Quote:The preponderance of evidence still suggests a slide and eventual irrelevance of the Greens. There is nothing to suggest that anything has changed from 100 years of thrid party history.
Lets try this one. The difficulty in this argument from my perspective is because you like to redefine terms such as 'third-party'. You call the libs and ALP third parties which rather makes any genuine debate impossible.
So let's try and be a little bit generous and grant you your preposterous assertion above. What sets the ALP and Libs/Nats from other parties? Simple answer: the ability to win govt, lose govt and then come back again and form govt. IN short,
resilience in the ebb and flow of the electoral cycle. This has set up the two-party system that we currently have where only two parties - the ALp and libNat coalition have that resilience and history of 70+years of ebb and flow. the 'third party' is another party that wants to elbow its room into this duopoly and forge a long-lasting resilient party that can at least genuinely compete for govt if not actually succeed. A third party is called thus because there are two roles in parliament - government and opposition. Unless a party can occupy one or other or at least be a genuine contender for same, they are a third party
Are we on the same page still or have I already lost you on my definition of major and third-parties?

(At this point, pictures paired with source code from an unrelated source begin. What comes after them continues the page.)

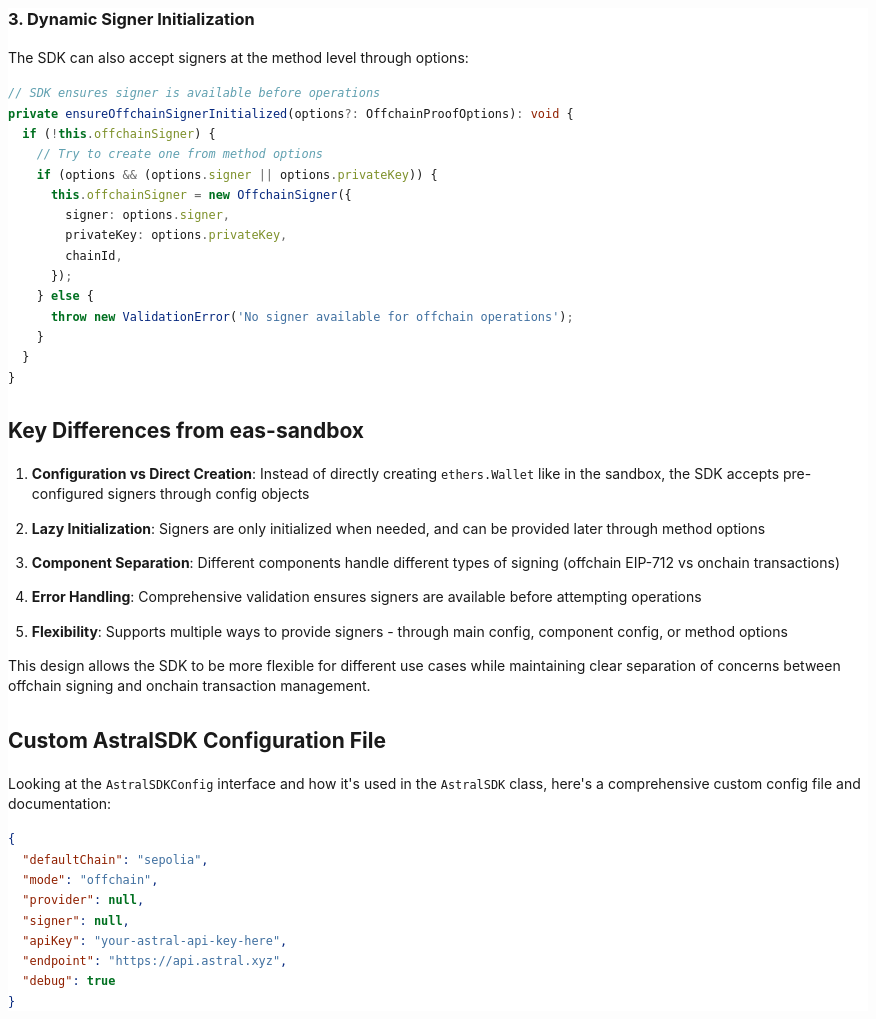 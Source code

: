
```typescript
```

### 3. Dynamic Signer Initialization

The SDK can also accept signers at the method level through options:

```typescript
// SDK ensures signer is available before operations
private ensureOffchainSignerInitialized(options?: OffchainProofOptions): void {
  if (!this.offchainSigner) {
    // Try to create one from method options
    if (options && (options.signer || options.privateKey)) {
      this.offchainSigner = new OffchainSigner({
        signer: options.signer,
        privateKey: options.privateKey,
        chainId,
      });
    } else {
      throw new ValidationError('No signer available for offchain operations');
    }
  }
}
```

## Key Differences from eas-sandbox

1. **Configuration vs Direct Creation**: Instead of directly creating `ethers.Wallet` like in the sandbox, the SDK accepts pre-configured signers through config objects

2. **Lazy Initialization**: Signers are only initialized when needed, and can be provided later through method options

3. **Component Separation**: Different components handle different types of signing (offchain EIP-712 vs onchain transactions)

4. **Error Handling**: Comprehensive validation ensures signers are available before attempting operations

5. **Flexibility**: Supports multiple ways to provide signers - through main config, component config, or method options

This design allows the SDK to be more flexible for different use cases while maintaining clear separation of concerns between offchain signing and onchain transaction management.

## Custom AstralSDK Configuration File

Looking at the `AstralSDKConfig` interface and how it's used in the `AstralSDK` class, here's a comprehensive custom config file and documentation:

```json
{
  "defaultChain": "sepolia",
  "mode": "offchain",
  "provider": null,
  "signer": null,
  "apiKey": "your-astral-api-key-here",
  "endpoint": "https://api.astral.xyz",
  "debug": true
}
```
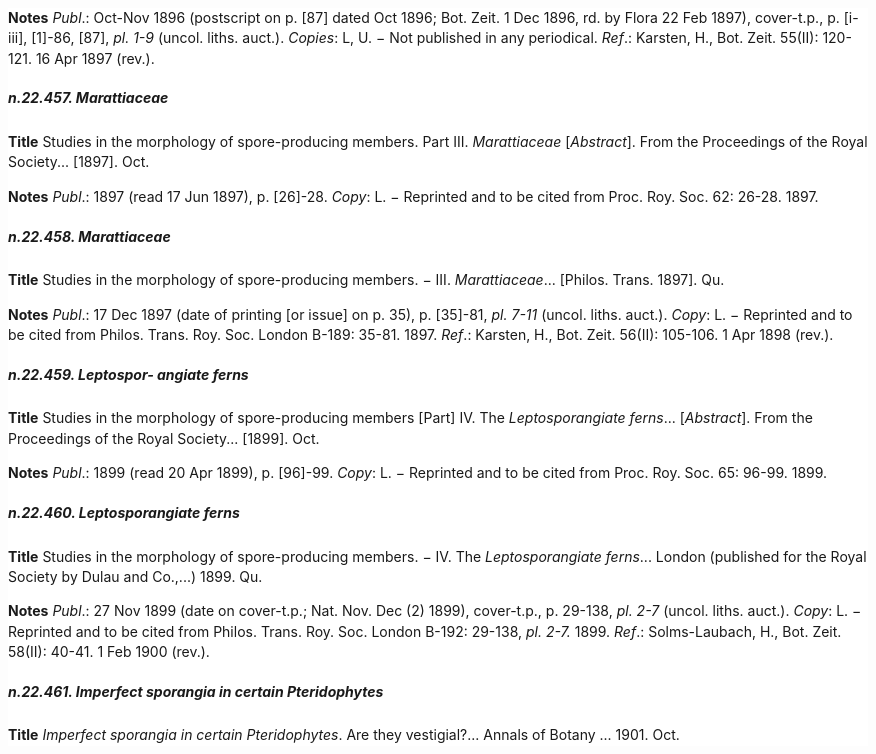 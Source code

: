 **Notes**
*Publ*.: Oct-Nov 1896 (postscript on p. \[87\] dated Oct 1896; Bot. Zeit. 1 Dec 1896, rd. by Flora 22 Feb 1897), cover-t.p., p. \[i-iii\], \[1\]-86, \[87\], *pl. 1-9* (uncol. liths. auct.). *Copies*: L, U. − Not published in any periodical.
*Ref*.: Karsten, H., Bot. Zeit. 55(II): 120-121. 16 Apr 1897 (rev.).

##### n.22.457. Marattiaceae

**Title**
Studies in the morphology of spore-producing members. Part III. *Marattiaceae* \[*Abstract*\]. From the Proceedings of the Royal Society... \[1897\]. Oct.

**Notes**
*Publ*.: 1897 (read 17 Jun 1897), p. \[26\]-28. *Copy*: L. − Reprinted and to be cited from Proc. Roy. Soc. 62: 26-28. 1897.

##### n.22.458. Marattiaceae

**Title**
Studies in the morphology of spore-producing members. − III. *Marattiaceae*... \[Philos. Trans. 1897\]. Qu.

**Notes**
*Publ*.: 17 Dec 1897 (date of printing \[or issue\] on p. 35), p. \[35\]-81, *pl. 7-11* (uncol. liths. auct.). *Copy*: L. − Reprinted and to be cited from Philos. Trans. Roy. Soc. London B-189: 35-81. 1897.
*Ref*.: Karsten, H., Bot. Zeit. 56(II): 105-106. 1 Apr 1898 (rev.).

##### n.22.459. Leptospor- angiate ferns

**Title**
Studies in the morphology of spore-producing members \[Part\] IV. The *Leptosporangiate ferns*... \[*Abstract*\]. From the Proceedings of the Royal Society... \[1899\]. Oct.

**Notes**
*Publ*.: 1899 (read 20 Apr 1899), p. \[96\]-99. *Copy*: L. − Reprinted and to be cited from Proc. Roy. Soc. 65: 96-99. 1899.

##### n.22.460. Leptosporangiate ferns

**Title**
Studies in the morphology of spore-producing members. − IV. The *Leptosporangiate ferns*... London (published for the Royal Society by Dulau and Co.,...) 1899. Qu.

**Notes**
*Publ*.: 27 Nov 1899 (date on cover-t.p.; Nat. Nov. Dec (2) 1899), cover-t.p., p. 29-138, *pl. 2-7* (uncol. liths. auct.). *Copy*: L. − Reprinted and to be cited from Philos. Trans. Roy. Soc. London B-192: 29-138, *pl. 2-7.* 1899.
*Ref*.: Solms-Laubach, H., Bot. Zeit. 58(II): 40-41. 1 Feb 1900 (rev.).

##### n.22.461. Imperfect sporangia in certain Pteridophytes

**Title**
*Imperfect sporangia in certain Pteridophytes*. Are they vestigial?... Annals of Botany ... 1901. Oct.
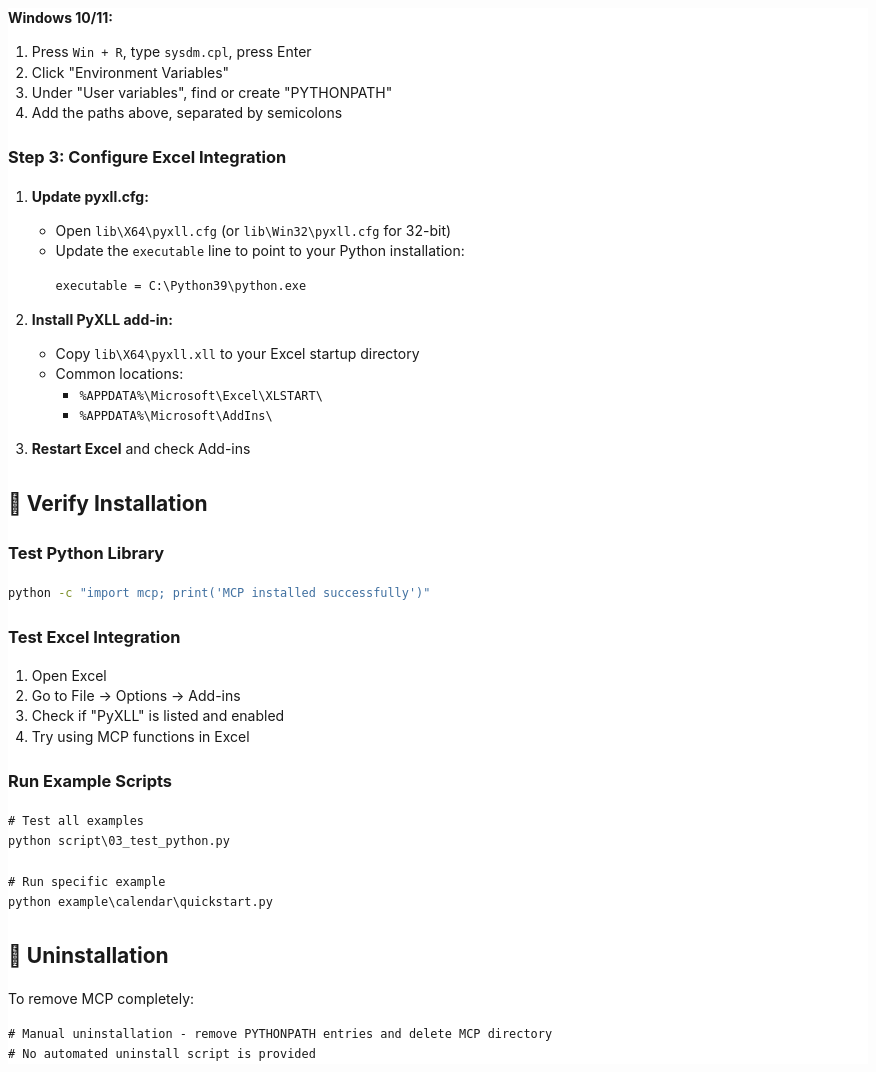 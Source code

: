 **Windows 10/11:**
1. Press `Win + R`, type `sysdm.cpl`, press Enter
2. Click "Environment Variables"
3. Under "User variables", find or create "PYTHONPATH"
4. Add the paths above, separated by semicolons

### Step 3: Configure Excel Integration

1. **Update pyxll.cfg:**
   - Open `lib\X64\pyxll.cfg` (or `lib\Win32\pyxll.cfg` for 32-bit)
   - Update the `executable` line to point to your Python installation:
     ```
     executable = C:\Python39\python.exe
     ```

2. **Install PyXLL add-in:**
   - Copy `lib\X64\pyxll.xll` to your Excel startup directory
   - Common locations:
     - `%APPDATA%\Microsoft\Excel\XLSTART\`
     - `%APPDATA%\Microsoft\AddIns\`

3. **Restart Excel** and check Add-ins

## 🧪 Verify Installation

### Test Python Library
```cmd
python -c "import mcp; print('MCP installed successfully')"
```

### Test Excel Integration
1. Open Excel
2. Go to File → Options → Add-ins
3. Check if "PyXLL" is listed and enabled
4. Try using MCP functions in Excel

### Run Example Scripts
```cmd
# Test all examples
python script\03_test_python.py

# Run specific example
python example\calendar\quickstart.py
```

## 🔄 Uninstallation

To remove MCP completely:

```cmd
# Manual uninstallation - remove PYTHONPATH entries and delete MCP directory
# No automated uninstall script is provided
```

For a third party to muster in on the territory of the two majors they would need to be:
1) have some substantial history (decades) or lacking that, have a high primary vote and be a genuine competitor for government or opposition.
2) have resilience in the normal ebb and flow of politics. That would mean that if they have a poor showing at one election they could reasonably be expected to improve at the next or near future based on a previous record of doing so.

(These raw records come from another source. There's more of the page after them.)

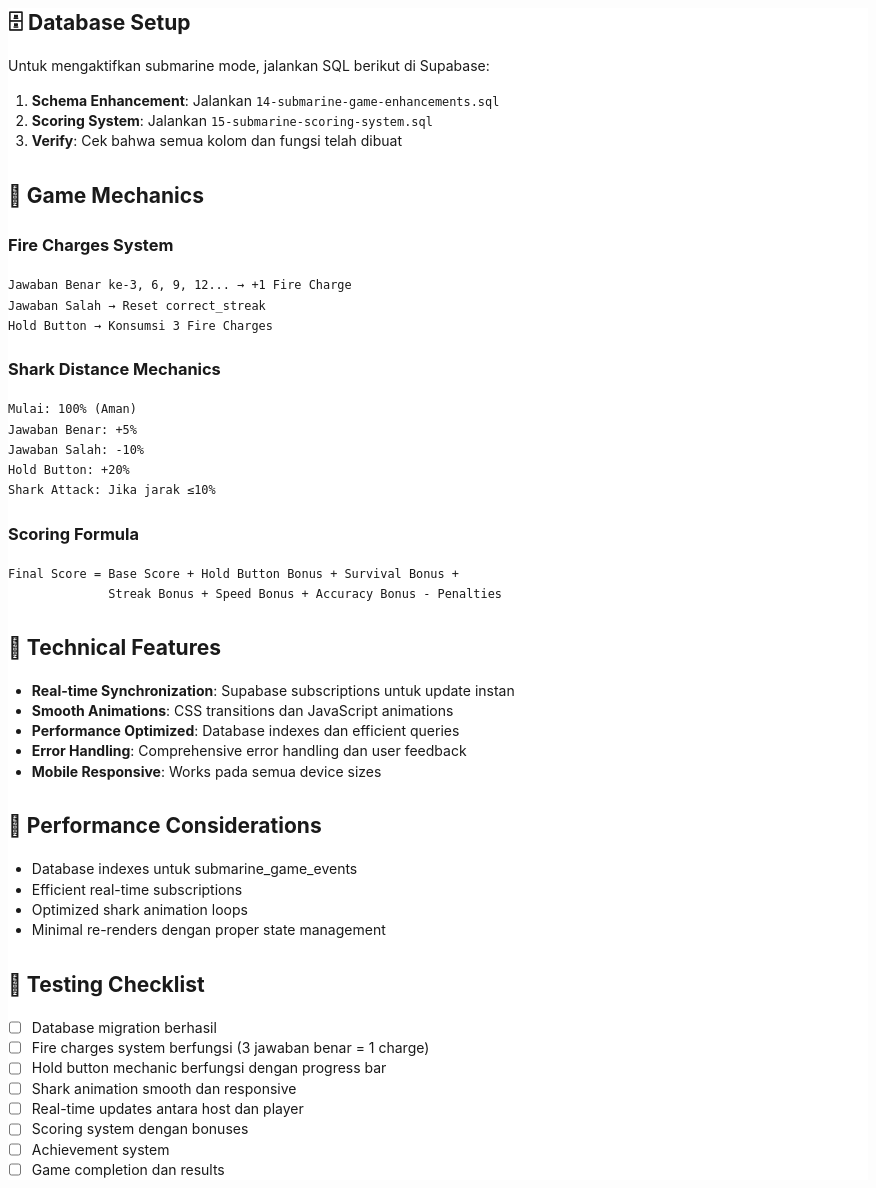 ## 🗄️ Database Setup

Untuk mengaktifkan submarine mode, jalankan SQL berikut di Supabase:

1. **Schema Enhancement**: Jalankan `14-submarine-game-enhancements.sql`
2. **Scoring System**: Jalankan `15-submarine-scoring-system.sql`
3. **Verify**: Cek bahwa semua kolom dan fungsi telah dibuat

## 🎯 Game Mechanics

### Fire Charges System
```
Jawaban Benar ke-3, 6, 9, 12... → +1 Fire Charge
Jawaban Salah → Reset correct_streak
Hold Button → Konsumsi 3 Fire Charges
```

### Shark Distance Mechanics
```
Mulai: 100% (Aman)
Jawaban Benar: +5%
Jawaban Salah: -10%
Hold Button: +20%
Shark Attack: Jika jarak ≤10%
```

### Scoring Formula
```
Final Score = Base Score + Hold Button Bonus + Survival Bonus + 
              Streak Bonus + Speed Bonus + Accuracy Bonus - Penalties
```

## 🔧 Technical Features

- **Real-time Synchronization**: Supabase subscriptions untuk update instan
- **Smooth Animations**: CSS transitions dan JavaScript animations
- **Performance Optimized**: Database indexes dan efficient queries
- **Error Handling**: Comprehensive error handling dan user feedback
- **Mobile Responsive**: Works pada semua device sizes

## 🚀 Performance Considerations

- Database indexes untuk submarine_game_events
- Efficient real-time subscriptions
- Optimized shark animation loops
- Minimal re-renders dengan proper state management

## 🧪 Testing Checklist

- [ ] Database migration berhasil
- [ ] Fire charges system berfungsi (3 jawaban benar = 1 charge)
- [ ] Hold button mechanic berfungsi dengan progress bar
- [ ] Shark animation smooth dan responsive
- [ ] Real-time updates antara host dan player
- [ ] Scoring system dengan bonuses
- [ ] Achievement system
- [ ] Game completion dan results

My position is that the greens are just another third party because they fail on every criteria. They dont really have longevity and even if you think 20 years is a long time, the vast majority of that time was spent getting a handful of percent of the vote. Do we call Family First a major party because they have 15 years history of getting 3%?
Resilience: This is demonstrated by the ability to rise and fall and rise again. So far, the Greens have risen from a 2010 high and then started to fall. that is not resilience. That would be if in future years their votes increased again. Maybe it will, maybe it wont. But we cannot call them a long-lasting resilient party until they are both long lasting and shown resilience.
Now to hark back to the rather silly assertion that ALP and libs were once a minor party. lets grant that for a moment and see why they are no longer considered thus. they are long lasting (70-100 years). each has had ebbs and flows.
but there is one other criteria for major party status - the ability to compete for govt or opposition. The greens have never even gotten close to achieving that goal missing by the proverbial country mile. Even in a landslide, the opposition would have garnered at least 20 seats. the greens have only ever won ONE seat and even then only by preferences.
My assertion is that the Greens are just another minor party and based on all the evidence, there is no reason to believe that they wont follow the same track as most other parties and have a single rise and single fall and never even threaten for govt or opposition. to date that is EXACTLY what he Greens ahve done so far.
now feel free to debunk my analysis and tell me why you think the Greens are a special case despite demonstrating not one single attribute that separates it from the Dems/NDP/DLP etc that have come before.